汚染された血液製剤によりC型肝炎に感染したとして、患者らが国や製薬会社に賠償を求めた薬害肝炎訴訟で、全国原告・弁護団と被告の日本製薬は14日、東京都千代田区の同社本社で、事実上の和解となる基本合意書に調印した。
原告は既に国のほか、大半の原告にとって被告企業の田辺三菱製薬(大阪市、旧ミドリ十字)などと合意。1社残っていた日本製薬とも合意したことで、2002年から全国的に起こされた集団訴訟は約6年ぶりに決着した。各地の原告は国と和解した上で製薬会社への賠償請求を放棄する手続きを取る。
調印式では三浦勉社長は「被害の発生と拡大を防止できず、被害者の皆さまに心よりおわびしたい。命を守る製薬会社として深く反省する」と謝罪。

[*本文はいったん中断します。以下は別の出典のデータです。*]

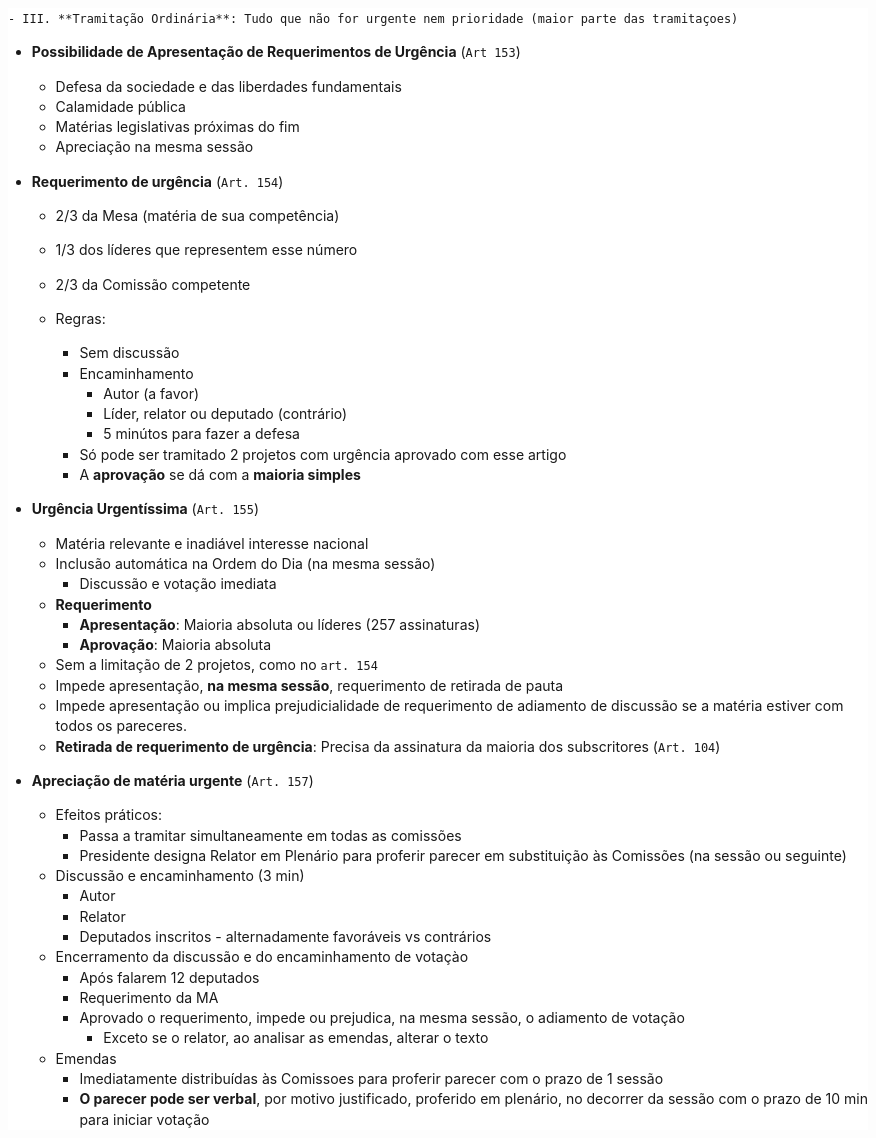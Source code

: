     - III. **Tramitação Ordinária**: Tudo que não for urgente nem prioridade (maior parte das tramitaçoes)

- **Possibilidade de Apresentação de Requerimentos de Urgência** (`Art 153`)
    - Defesa da sociedade e das liberdades fundamentais
    - Calamidade pública
    - Matérias legislativas próximas do fim
    - Apreciação na mesma sessão

- **Requerimento de urgência** (`Art. 154`)
    - 2/3 da Mesa (matéria de sua competência)
    - 1/3 dos líderes que representem esse número
    - 2/3 da Comissão competente
    
    - Regras:
        - Sem discussão
        - Encaminhamento
            - Autor (a favor)
            - Líder, relator ou deputado (contrário)
            - 5 minútos para fazer a defesa
        - Só pode ser tramitado 2 projetos com urgência aprovado com esse artigo
        - A **aprovação** se dá com a **maioria simples**

- **Urgência Urgentíssima** (`Art. 155`)
    - Matéria relevante e inadiável interesse nacional
    - Inclusão automática na Ordem do Dia (na mesma sessão)
        - Discussão e votação imediata
    - **Requerimento**
        - **Apresentação**: Maioria absoluta ou líderes (257 assinaturas)
        - **Aprovação**: Maioria absoluta
    - Sem a limitação de 2 projetos, como no `art. 154`
    - Impede apresentação, **na mesma sessão**, requerimento de retirada de pauta
    - Impede apresentação ou implica prejudicialidade de requerimento de adiamento de discussão se a matéria estiver com todos os pareceres.
    - **Retirada de requerimento de urgência**: Precisa da assinatura da maioria dos subscritores (`Art. 104`)

- **Apreciação de matéria urgente** (`Art. 157`)
    - Efeitos práticos:
        - Passa a tramitar simultaneamente em todas as comissões
        - Presidente designa Relator em Plenário para proferir parecer em substituição às Comissões (na sessão ou seguinte)
    - Discussão e encaminhamento (3 min)
        - Autor
        - Relator
        - Deputados inscritos - alternadamente favoráveis vs contrários
    - Encerramento da discussão e do encaminhamento de votaçào
        - Após falarem 12 deputados
        - Requerimento da MA
        - Aprovado o requerimento, impede ou prejudica, na mesma sessão, o adiamento de votação
            - Exceto se o relator, ao analisar as emendas, alterar o texto
    - Emendas
        - Imediatamente distribuídas às Comissoes para proferir parecer com o prazo de 1 sessão
        - **O parecer pode ser verbal**, por motivo justificado, proferido em plenário, no decorrer da sessão com o prazo de 10 min para iniciar votação
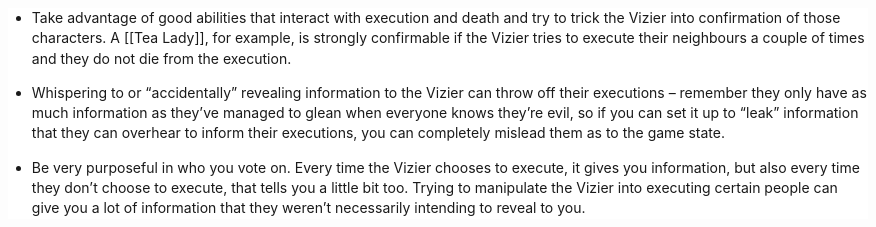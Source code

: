 - Take advantage of good abilities that interact with execution and death and try to trick the Vizier into confirmation of those characters. A [[Tea Lady]], for example, is strongly confirmable if the Vizier tries to execute their neighbours a couple of times and they do not die from the execution.

- Whispering to or “accidentally” revealing information to the Vizier can throw off their executions – remember they only have as much information as they’ve managed to glean when everyone knows they’re evil, so if you can set it up to “leak” information that they can overhear to inform their executions, you can completely mislead them as to the game state.

- Be very purposeful in who you vote on. Every time the Vizier chooses to execute, it gives you information, but also every time they don’t choose to execute, that tells you a little bit too. Trying to manipulate the Vizier into executing certain people can give you a lot of information that they weren’t necessarily intending to reveal to you.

実名を公表した北海道在住の原告細見悟司さん(41)は「長年苦しめられている人間が大勢いることを真剣に受け止め、2度と被害者を生み出さないための対策をはっきりと示してほしい」と訴えた。
現在も追加提訴は続いており、原告団は、カルテが残っていないなど投薬証明のない患者を含め1万人以上とされる被害者全員の救済などを実現する肝炎対策基本法の制定を求め、活動を続ける。
弁護団によると、現在の原告は約1200人で、うち日本製薬の血液製剤PPSB—ニチヤクによる感染者は約30人。
合意書は、9月に田辺三菱側と交わしたものとほぼ同じ内容で、日本製薬が血液製剤による薬害発生と被害拡大を防止できなかった責任を認めて謝罪。再発防止に努め、恒久対策として、治療のための新薬開発などを行うとしている。